As we depend on Him, we find that love becomes more than an obligation—it becomes joy.

4. Love Is Strengthened in Community

Love cannot grow in isolation. It grows in the friction and grace of real relationships—where people test our patience, stretch our humility, and call us to compassion.

Jesus made love the identifying mark of His followers:

“By this all people will know that you are My disciples: if you have love for one another.”

— John 13:35 (NASB)

Community is the classroom of love. It’s where we learn to bear with one another, forgive one another, and rejoice with one another. It’s also where our rough edges are smoothed and our self-centeredness is exposed.

When we invest in genuine fellowship—listening, sharing, serving—we create space for the Spirit to knit our hearts together.

Helping others grow in love begins with living it among them. Be the first to extend grace. Speak gently. Practice empathy. Encourage someone who feels unseen. Every small act of love teaches others what love looks like.

As Paul reminds us, “Love never fails.” (1 Corinthians 13:8). Even when it seems unnoticed, love always leaves a mark that eternity will reveal.

5. Love Expands Through Service

If faith expresses itself through works (James 2:17), then love expresses itself through service.

Love grows stronger the more it gives away. Like a muscle, it becomes resilient through use. Jesus said, “The Son of Man did not come to be served, but to serve, and to give His life as a ransom for many.” (Matthew 20:28).

When we serve others—especially those who cannot repay us—we mirror the love of Christ. Each time we choose to care for someone else’s need, our hearts are reshaped to resemble His.

Ask the Lord each morning:

“Who can I serve today?
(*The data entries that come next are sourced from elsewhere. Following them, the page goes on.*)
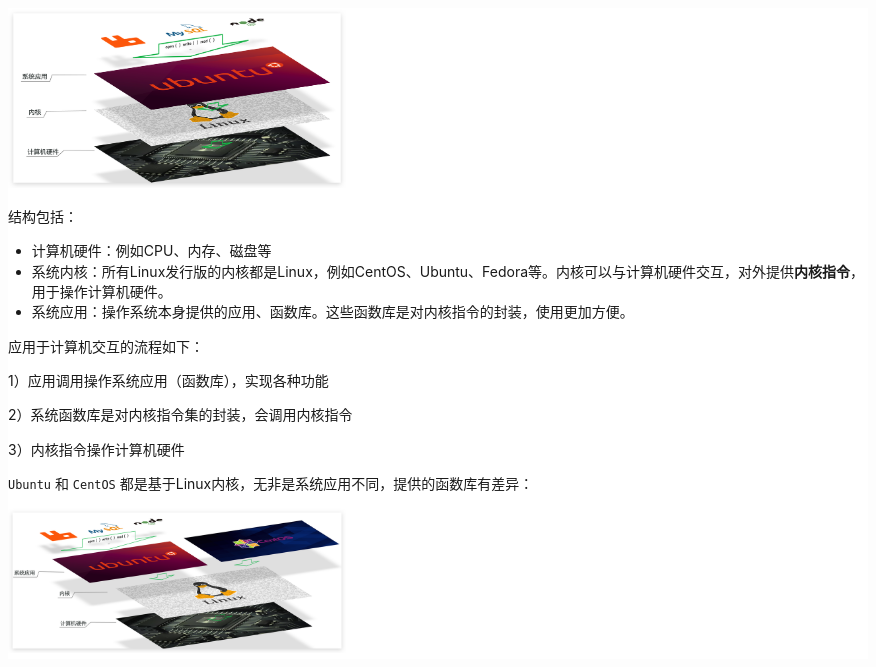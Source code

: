 <img src="imgs/image-20210731143401460.png" alt="image-20210731143401460" style="zoom: 33%;" />



结构包括：

- 计算机硬件：例如CPU、内存、磁盘等
- 系统内核：所有Linux发行版的内核都是Linux，例如CentOS、Ubuntu、Fedora等。内核可以与计算机硬件交互，对外提供**内核指令**，用于操作计算机硬件。
- 系统应用：操作系统本身提供的应用、函数库。这些函数库是对内核指令的封装，使用更加方便。



应用于计算机交互的流程如下：

1）应用调用操作系统应用（函数库），实现各种功能

2）系统函数库是对内核指令集的封装，会调用内核指令

3）内核指令操作计算机硬件



`Ubuntu` 和 `CentOS` 都是基于Linux内核，无非是系统应用不同，提供的函数库有差异：

<img src="imgs/image-20210731144304990.png" alt="image-20210731144304990" style="zoom: 33%;" />
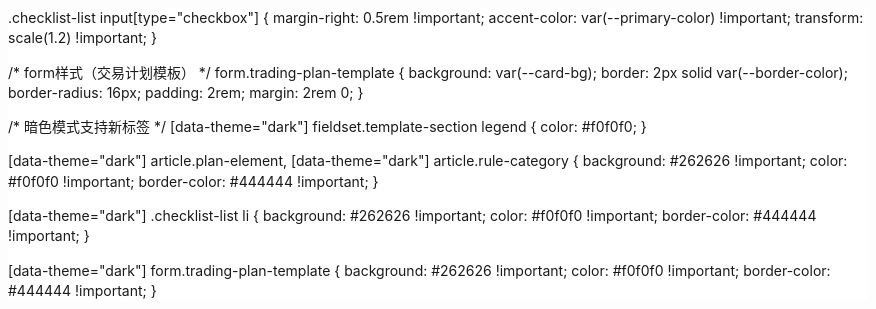   .checklist-list input[type="checkbox"] {
    margin-right: 0.5rem !important;
    accent-color: var(--primary-color) !important;
    transform: scale(1.2) !important;
  }

  /* form样式（交易计划模板） */
  form.trading-plan-template {
    background: var(--card-bg);
    border: 2px solid var(--border-color);
    border-radius: 16px;
    padding: 2rem;
    margin: 2rem 0;
  }

  /* 暗色模式支持新标签 */
  [data-theme="dark"] fieldset.template-section legend {
    color: #f0f0f0;
  }

  [data-theme="dark"] article.plan-element,
  [data-theme="dark"] article.rule-category {
    background: #262626 !important;
    color: #f0f0f0 !important;
    border-color: #444444 !important;
  }

  [data-theme="dark"] .checklist-list li {
    background: #262626 !important;
    color: #f0f0f0 !important;
    border-color: #444444 !important;
  }

  [data-theme="dark"] form.trading-plan-template {
    background: #262626 !important;
    color: #f0f0f0 !important;
    border-color: #444444 !important;
  }
</style> 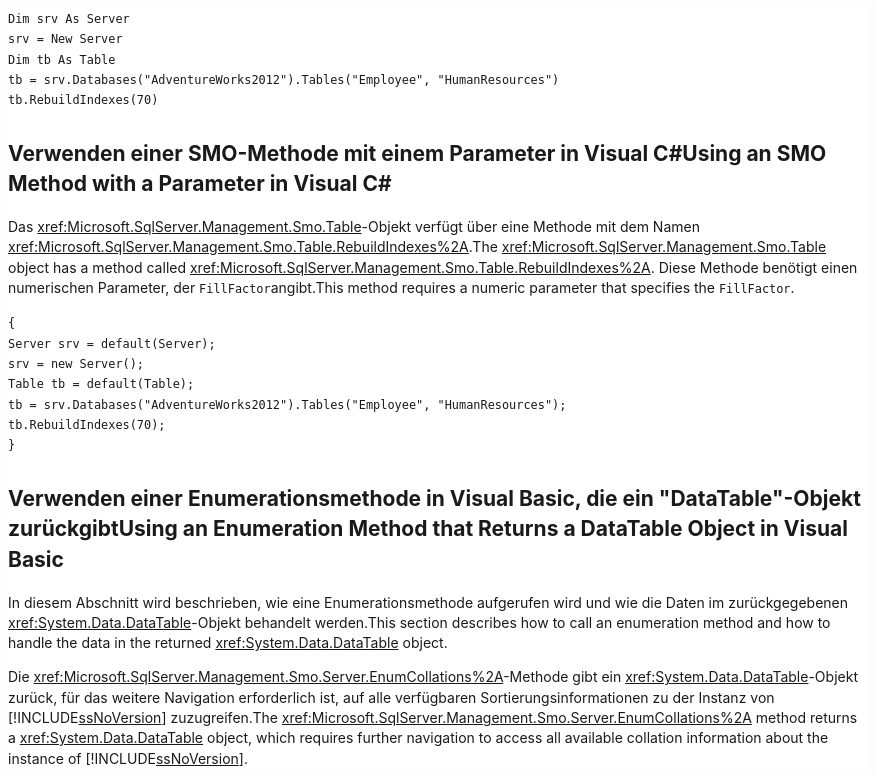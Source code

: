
 ```  
Dim srv As Server  
srv = New Server  
Dim tb As Table  
tb = srv.Databases("AdventureWorks2012").Tables("Employee", "HumanResources")  
tb.RebuildIndexes(70)  
```  
  
## <a name="using-an-smo-method-with-a-parameter-in-visual-c"></a><span data-ttu-id="93f10-118">Verwenden einer SMO-Methode mit einem Parameter in Visual C#</span><span class="sxs-lookup"><span data-stu-id="93f10-118">Using an SMO Method with a Parameter in Visual C#</span></span>  
 <span data-ttu-id="93f10-119">Das <xref:Microsoft.SqlServer.Management.Smo.Table>-Objekt verfügt über eine Methode mit dem Namen <xref:Microsoft.SqlServer.Management.Smo.Table.RebuildIndexes%2A>.</span><span class="sxs-lookup"><span data-stu-id="93f10-119">The <xref:Microsoft.SqlServer.Management.Smo.Table> object has a method called <xref:Microsoft.SqlServer.Management.Smo.Table.RebuildIndexes%2A>.</span></span> <span data-ttu-id="93f10-120">Diese Methode benötigt einen numerischen Parameter, der `FillFactor`angibt.</span><span class="sxs-lookup"><span data-stu-id="93f10-120">This method requires a numeric parameter that specifies the `FillFactor`.</span></span>  
  
```  
{   
Server srv = default(Server);   
srv = new Server();   
Table tb = default(Table);   
tb = srv.Databases("AdventureWorks2012").Tables("Employee", "HumanResources");   
tb.RebuildIndexes(70);   
}   
```  
  
## <a name="using-an-enumeration-method-that-returns-a-datatable-object-in-visual-basic"></a><span data-ttu-id="93f10-121">Verwenden einer Enumerationsmethode in Visual Basic, die ein "DataTable"-Objekt zurückgibt</span><span class="sxs-lookup"><span data-stu-id="93f10-121">Using an Enumeration Method that Returns a DataTable Object in Visual Basic</span></span>  
 <span data-ttu-id="93f10-122">In diesem Abschnitt wird beschrieben, wie eine Enumerationsmethode aufgerufen wird und wie die Daten im zurückgegebenen <xref:System.Data.DataTable>-Objekt behandelt werden.</span><span class="sxs-lookup"><span data-stu-id="93f10-122">This section describes how to call an enumeration method and how to handle the data in the returned <xref:System.Data.DataTable> object.</span></span>  
  
 <span data-ttu-id="93f10-123">Die <xref:Microsoft.SqlServer.Management.Smo.Server.EnumCollations%2A>-Methode gibt ein <xref:System.Data.DataTable>-Objekt zurück, für das weitere Navigation erforderlich ist, auf alle verfügbaren Sortierungsinformationen zu der Instanz von [!INCLUDE[ssNoVersion](../../../includes/ssnoversion-md.md)] zuzugreifen.</span><span class="sxs-lookup"><span data-stu-id="93f10-123">The <xref:Microsoft.SqlServer.Management.Smo.Server.EnumCollations%2A> method returns a <xref:System.Data.DataTable> object, which requires further navigation to access all available collation information about the instance of [!INCLUDE[ssNoVersion](../../../includes/ssnoversion-md.md)].</span></span>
Who can I encourage? Whose burden can I lighten?”

You don’t need a stage, a title, or a program to show love. A note, a visit, a meal, a prayer—all are seeds of divine love that God can multiply beyond your sight.

6. Love Perseveres Through Forgiveness

If we are to grow in love, we must learn to forgive quickly. Unforgiveness is the frost that kills love at the root.

Paul urged believers, “Be kind to one another, compassionate, forgiving each other, just as God in Christ also has forgiven you.” (Ephesians 4:32).

Forgiveness doesn’t excuse sin—it releases the offender from our judgment so God can work. It frees us from bitterness and reopens the flow of divine love in our hearts.

If you find it hard to forgive, start by praying for the person who hurt you. You may not feel love right away, but love will begin to grow as you act on it. Forgiveness is the soil where new love can spring up again.

7. Helping Others Grow in Love

Just as hope can be shared, so can love. Helping others grow in love means guiding them back to its source.

You can help others grow in love by:

• Modeling it. People learn what love looks like by watching it lived out.

• Affirming it. Point out acts of kindness and compassion in others—affirming love strengthens it.

• Teaching it. Share Scriptures that reveal God’s love and discuss what they mean in real life.

• Praying it. Ask God to deepen their understanding of His love and to fill them with the Spirit of love.

As you model patience, humility, and compassion, others begin to mirror those same qualities. Love multiplies when it is demonstrated, not just described.

8. Love Points Back to Christ

All growth in love ultimately points to one Person: Jesus.

He is the vine; we are the branches (John 15:5). Our love is not self-sustained—it is drawn from His life within us. The more we remain connected to Him, the more His love flows through us.

“This is My commandment, that you love one another, just as I have loved you.” — John 15:12 (NASB)

That simple phrase, “as I have loved you,” defines our calling. We love as He loved—sacrificially, faithfully, endlessly.

When people encounter that kind of love through us, they encounter Christ Himself.

A Closing Prayer

Father, You are love itself. Thank You for loving me first and never ceasing to do so. Teach me to remain in Your love and to let it shape my heart, words, and actions. Fill me with Your Spirit so that I may love as Jesus loves—freely, humbly, and without fear. Help me to be a vessel of Your love to others, that they too may know the depth, the height, and the breadth of Your unfailing love. In Jesus’ name, Amen.